‘a panza der muratore
November 28, 2006
da quant’è che ce l’avevo lì? Mboh! ‘nzacco, comunque. tenevo lì, non si sa mai, verrà una sera che non ho niente da fare, magari malato e costretto a letto… era questa sera. sto bene, peccarità, ma, visto che non l’avevo ancora visto, l’ho visto.
parto pronto alla pippa, ma almeno, mi dico, anche se mi perderò chissà quali metaforedoppietripleletturesalcazzofralerighe, almeno l’occhio avrà la sua parte. e si parte da roma. figo- mi dico – così me la rivedo un po’ con l’occhio di Greenaway… maporcatroia, che due marroni! Uuuuuhhhhhhhhhh!!!!!!!………… 1) atttori cani 2) doppiatori, se possibile, ancora più cani 3) una presunta presenza teatrale sulla scena… …. ma come? è un film, è solo un brutto film, questa volta la morbosa ossessione è il ventre dell’uomo, centro del suo equilibrioblablabla newton, la gravità, la simmetria, l’impotenza della medesimaaaaaaahhhhhhhhhh l’ho visto fino alla fine, tanto, ce la facevo.

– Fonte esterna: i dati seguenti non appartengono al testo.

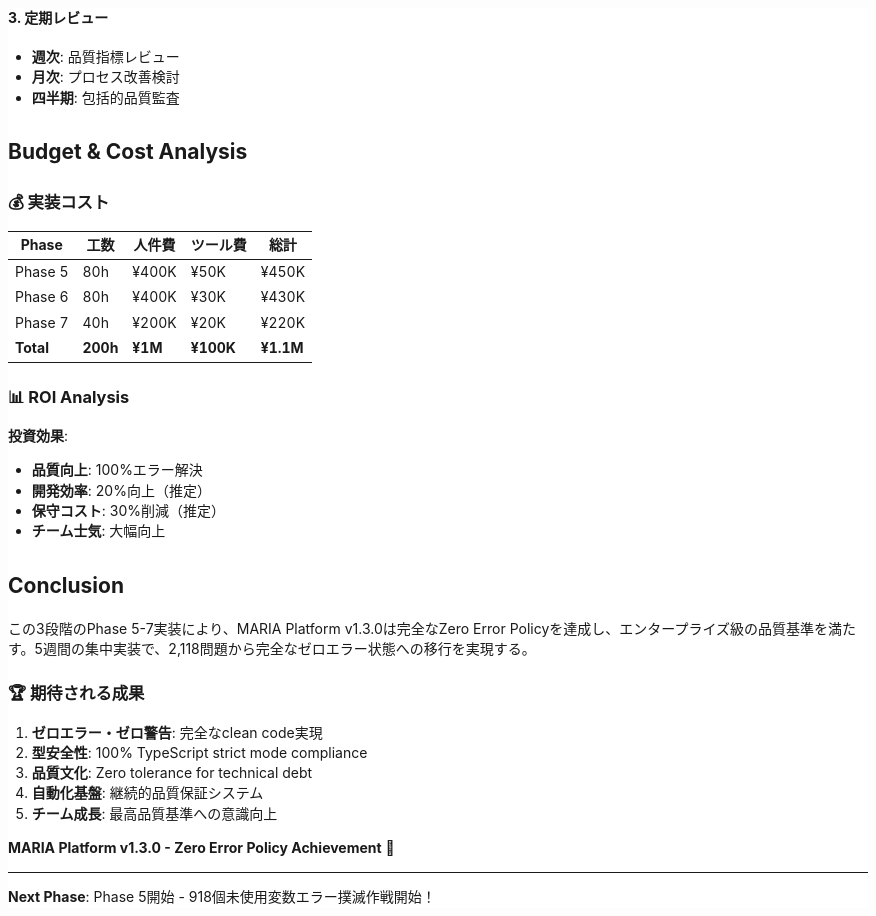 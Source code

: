 #### 3. 定期レビュー
- **週次**: 品質指標レビュー
- **月次**: プロセス改善検討
- **四半期**: 包括的品質監査

## Budget & Cost Analysis

### 💰 実装コスト

| Phase | 工数 | 人件費 | ツール費 | 総計 |
|-------|------|--------|----------|------|
| Phase 5 | 80h | ¥400K | ¥50K | ¥450K |
| Phase 6 | 80h | ¥400K | ¥30K | ¥430K |
| Phase 7 | 40h | ¥200K | ¥20K | ¥220K |
| **Total** | **200h** | **¥1M** | **¥100K** | **¥1.1M** |

### 📊 ROI Analysis

**投資効果**:
- **品質向上**: 100%エラー解決
- **開発効率**: 20%向上（推定）
- **保守コスト**: 30%削減（推定）
- **チーム士気**: 大幅向上

## Conclusion

この3段階のPhase 5-7実装により、MARIA Platform v1.3.0は完全なZero Error Policyを達成し、エンタープライズ級の品質基準を満たす。5週間の集中実装で、2,118問題から完全なゼロエラー状態への移行を実現する。

### 🏆 期待される成果

1. **ゼロエラー・ゼロ警告**: 完全なclean code実現
2. **型安全性**: 100% TypeScript strict mode compliance
3. **品質文化**: Zero tolerance for technical debt
4. **自動化基盤**: 継続的品質保証システム
5. **チーム成長**: 最高品質基準への意識向上

**MARIA Platform v1.3.0 - Zero Error Policy Achievement** 🎯

---

**Next Phase**: Phase 5開始 - 918個未使用変数エラー撲滅作戦開始！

a pranzo ero in mensa con due di yoga, una recensisce libri, forse anche l’altra, parlano di questo, la prima dice ha letto il tale (massì, il papà del rampollo aspiratutto) ma che brutto, però lo conosce e allora meglio essere preparati. Allora le chiedo, da inesperto, ma se invece non DEVI leggerlo, e dopo un paio di capitoli capisci che non ti piace, lo molli? Certo! Ci mancherebbe, c’è altro da leggere! E mi spiega che quando va in libreria legge qualche paragrafo dell’inizio di un libro ignoto (ma quanti autori saranno veramente ignoti a una che, di lavoro, recensisce libri?) e si fida di quello per prenderlo oppure no (ma quante volte compra veramente i libri una che recensisce libri per lavoro??). Io potrei prendere un disco così, ma i libri.. nahh, quando leggo, leggo qualcosa di cui ho sentito parlar bene da qualcuno di cui mi fido (tipo quelli che recensiscono libri) e poi lo devo finire, anche se è una palla. fanno uno scaffalino, sono tutti lì, chi a un capitolo, chi a due, chi a metà; tutti i libri che aspettano di essere ripresi, e mi dico che lo farò, perché…. già: ha fatto meno fatica il musicista di cui mi basta un ascolto per mettergli una croce sopra? (forse sì) perché ho tutto questo rispetto per i libri? perché li conosco meno, ho meno confidenza, gli dò del Lei. mi fanno paura. Nahhh. mi seducono meno. o fanno troppo i capricciosi, esigono che li si tenga in mano e che li sfogli, una pagina alla volta, in un certo ordine… sì, il mio rapporto con loro è molto ceriminioso, e mi scoraggia il lavoro. quella puttanella della musica, invece, non tappa mai la bocca, non c’è niente da fare, e alla fine sono abituato. Audiolibri in mp3 da ascoleggere mentre si fa footing? Mi fa scoleggiale solo l’idea. anche del footing.
per tornare al ventre dell’architetto: ogni tanto c’è bella fotografia, certo, ma prima di rivedere questo film passerà un bel po’ di tempo… ed il problema è che ce ne sono anche altri suoi che mi riprometttevo di vedere, solo che adesso… ho come il timore che succeda come prima, di riconoscere lo stile di un’epoca, quegli anni lì, gli ‘80, quando arrivava photoshop… ugh! faccio come per i libri, e i dischi? mi fido del pacco e vedo di non prenderlo di nuovo? quasi quasi….
ultima nota: tutta la storia ruota attorno alla figura di Boulée, eppure ho imparato molto di più su di lui vedendone, con calma, i disegni che non ascoltando le pippe di Greenaway.